* _WORK ITEM_
The entries that follow need to be printed exactly as they are, minus any pictures.

(INPUT MATERIAL begins)

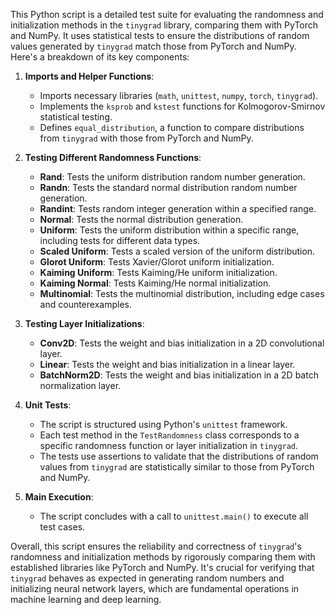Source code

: This Python script is a detailed test suite for evaluating the randomness and initialization methods in the `tinygrad` library, comparing them with PyTorch and NumPy. It uses statistical tests to ensure the distributions of random values generated by `tinygrad` match those from PyTorch and NumPy. Here's a breakdown of its key components:

1. **Imports and Helper Functions**:
   - Imports necessary libraries (`math`, `unittest`, `numpy`, `torch`, `tinygrad`).
   - Implements the `ksprob` and `kstest` functions for Kolmogorov-Smirnov statistical testing.
   - Defines `equal_distribution`, a function to compare distributions from `tinygrad` with those from PyTorch and NumPy.

2. **Testing Different Randomness Functions**:
   - **Rand**: Tests the uniform distribution random number generation.
   - **Randn**: Tests the standard normal distribution random number generation.
   - **Randint**: Tests random integer generation within a specified range.
   - **Normal**: Tests the normal distribution generation.
   - **Uniform**: Tests the uniform distribution within a specific range, including tests for different data types.
   - **Scaled Uniform**: Tests a scaled version of the uniform distribution.
   - **Glorot Uniform**: Tests Xavier/Glorot uniform initialization.
   - **Kaiming Uniform**: Tests Kaiming/He uniform initialization.
   - **Kaiming Normal**: Tests Kaiming/He normal initialization.
   - **Multinomial**: Tests the multinomial distribution, including edge cases and counterexamples.

3. **Testing Layer Initializations**:
   - **Conv2D**: Tests the weight and bias initialization in a 2D convolutional layer.
   - **Linear**: Tests the weight and bias initialization in a linear layer.
   - **BatchNorm2D**: Tests the weight and bias initialization in a 2D batch normalization layer.

4. **Unit Tests**: 
   - The script is structured using Python's `unittest` framework. 
   - Each test method in the `TestRandomness` class corresponds to a specific randomness function or layer initialization in `tinygrad`.
   - The tests use assertions to validate that the distributions of random values from `tinygrad` are statistically similar to those from PyTorch and NumPy.

5. **Main Execution**: 
   - The script concludes with a call to `unittest.main()` to execute all test cases.

Overall, this script ensures the reliability and correctness of `tinygrad`'s randomness and initialization methods by rigorously comparing them with established libraries like PyTorch and NumPy. It's crucial for verifying that `tinygrad` behaves as expected in generating random numbers and initializing neural network layers, which are fundamental operations in machine learning and deep learning.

(INPUT MATERIAL ends)

* _TASK RESULT_
Source code

: This Python script is a detailed test suite for evaluating the randomness and initialization methods in the `tinygrad` library, comparing them with PyTorch and NumPy. It uses statistical tests to ensure the distributions of random values generated by `tinygrad` match those from PyTorch and NumPy. Here's a breakdown of its key components:

1. **Imports and Helper Functions**:
   - Imports necessary libraries (`math`, `unittest`, `numpy`, `torch`, `tinygrad`).
   - Implements the `ksprob` and `kstest` functions for Kolmogorov-Smirnov statistical testing.
   - Defines `equal_distribution`, a function to compare distributions from `tinygrad` with those from PyTorch and NumPy.

2. **Testing Different Randomness Functions**:
   - **Rand**: Tests the uniform distribution random number generation.
   - **Randn**: Tests the standard normal distribution random number generation.
   - **Randint**: Tests random integer generation within a specified range.
   - **Normal**: Tests the normal distribution generation.
   - **Uniform**: Tests the uniform distribution within a specific range, including tests for different data types.
   - **Scaled Uniform**: Tests a scaled version of the uniform distribution.
   - **Glorot Uniform**: Tests Xavier/Glorot uniform initialization.
   - **Kaiming Uniform**: Tests Kaiming/He uniform initialization.
   - **Kaiming Normal**: Tests Kaiming/He normal initialization.
   - **Multinomial**: Tests the multinomial distribution, including edge cases and counterexamples.

3. **Testing Layer Initializations**:
   - **Conv2D**: Tests the weight and bias initialization in a 2D convolutional layer.
   - **Linear**: Tests the weight and bias initialization in a linear layer.
   - **BatchNorm2D**: Tests the weight and bias initialization in a 2D batch normalization layer.

4. **Unit Tests**: 
   - The script is structured using Python's `unittest` framework. 
   - Each test method in the `TestRandomness` class corresponds to a specific randomness function or layer initialization in `tinygrad`.
   - The tests use assertions to validate that the distributions of random values from `tinygrad` are statistically similar to those from PyTorch and NumPy.

5. **Main Execution**: 
   - The script concludes with a call to `unittest.main()` to execute all test cases.

Overall, this script ensures the reliability and correctness of `tinygrad`'s randomness and initialization methods by rigorously comparing them with established libraries like PyTorch and NumPy. It's crucial for verifying that `tinygrad` behaves as expected in generating random numbers and initializing neural network layers, which are fundamental operations in machine learning and deep learning.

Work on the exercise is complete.